Sam Shields' late scratch leads to switch up

The Packers discovered they’d be without arguably their best cornerback, Sam Shields, shortly before the game-day inactives were announced on Sunday.
That decision came after Shields labored through a pre-game workout, according to Packers coach Mike McCarthy, who added: “Sam didn’t feel it was serious, but obviously as time approached the game it was not where he needed to be.”

The last-second scenario reminded defensive coordinator Dom Capers of the regular-season opener in San Francisco when Morgan Burnett was expected to play but wound up sidelined with his own hamstring ailment.

Like Burnett’s situation, it led to some last second shuffling, which included rookie Micah Hyde playing the slot in nickel and veteran Jarrett Bush seeing his most playing time of the season as the dime cornerback.

Capers said the plan going in was to have Hyde handle first- and second-down nickel snaps with veteran Tramon Williams rotating in on third downs. Without Shields on the outside, Williams put together his finest effort of the season – seven tackles and an interception – but wasn’t able to shift from his perimeter post, either.

“You have to be prepared. On any given play, you could lose any player,” Capers said. “They aren’t going to slow things down. You have to be ready to adjust and just like we have to adjust in-game when you lose a guy in-game. We’ve had to do that a number of times this year with Clay and other people.”

The secondary didn’t play terribly, but was burned on a few critical plays that came primarily as a result of switch routes where two receivers cross their routes in hopes of throwing off the defenders.

The first came on Rueben Randle’s 26-yard touchdown when Hyde turned the wrong way into a zone defense rather than staying with Randle in man.

In the third quarter following a Scott Tolzien interception, there was some miscommunication between Williams and Burnett that led to Hakeem Nicks’ 35-yard catch with both defensive backs staying with Cruz and leaving Nicks free over the top.

On another third-and-5 play off a switch route, safety M.D. Jennings simply failed to come down to cover tight end Brandon Myers, who caught an 8-yard pass from Eli Manning and led to a touchdown two plays later.

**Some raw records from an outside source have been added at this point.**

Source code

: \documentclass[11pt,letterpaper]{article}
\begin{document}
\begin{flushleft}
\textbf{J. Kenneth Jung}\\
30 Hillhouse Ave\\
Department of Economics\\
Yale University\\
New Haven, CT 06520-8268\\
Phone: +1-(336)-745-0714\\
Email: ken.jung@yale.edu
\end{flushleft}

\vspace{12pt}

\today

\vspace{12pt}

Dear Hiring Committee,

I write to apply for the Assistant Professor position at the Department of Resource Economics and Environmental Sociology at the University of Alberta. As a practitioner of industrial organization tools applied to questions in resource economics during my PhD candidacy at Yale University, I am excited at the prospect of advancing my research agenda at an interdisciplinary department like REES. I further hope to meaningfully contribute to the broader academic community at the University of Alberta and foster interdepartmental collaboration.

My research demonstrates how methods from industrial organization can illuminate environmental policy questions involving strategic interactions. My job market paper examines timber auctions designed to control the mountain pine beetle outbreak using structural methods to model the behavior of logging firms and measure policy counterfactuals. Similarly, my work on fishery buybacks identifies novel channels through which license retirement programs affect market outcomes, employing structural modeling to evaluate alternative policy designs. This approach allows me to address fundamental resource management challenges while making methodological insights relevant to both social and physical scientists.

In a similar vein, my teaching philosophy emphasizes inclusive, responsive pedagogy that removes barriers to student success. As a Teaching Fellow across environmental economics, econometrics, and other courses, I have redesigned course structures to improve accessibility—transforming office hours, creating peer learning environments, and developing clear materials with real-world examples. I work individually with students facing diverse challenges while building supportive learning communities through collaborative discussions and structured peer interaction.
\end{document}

Giants receiver Victor Cruz also said afterward that New York had a good feel for the Packers’ schemes and calls in certain situations en route to picking up a 30-yard completion in the first quarter with outside linebacker Clay Matthews in coverage.

“They basically were very protection cautious on third down. It looked like they were almost expecting pressure every third down from us,” Capers said. “They basically were very protection cautious on third down. It looked like they were almost expecting pressure every third down from us. We adjusted and we didn’t pressure as much after that.

“But we brought a corner and when you’re bringing a corner and you have Clay coming off with a safety playing over the top of him, and Cruz ran a nod route where he went down and we were in pretty good coverage and he stuttered and took off on the thing. That was a good route no matter who he was running against.”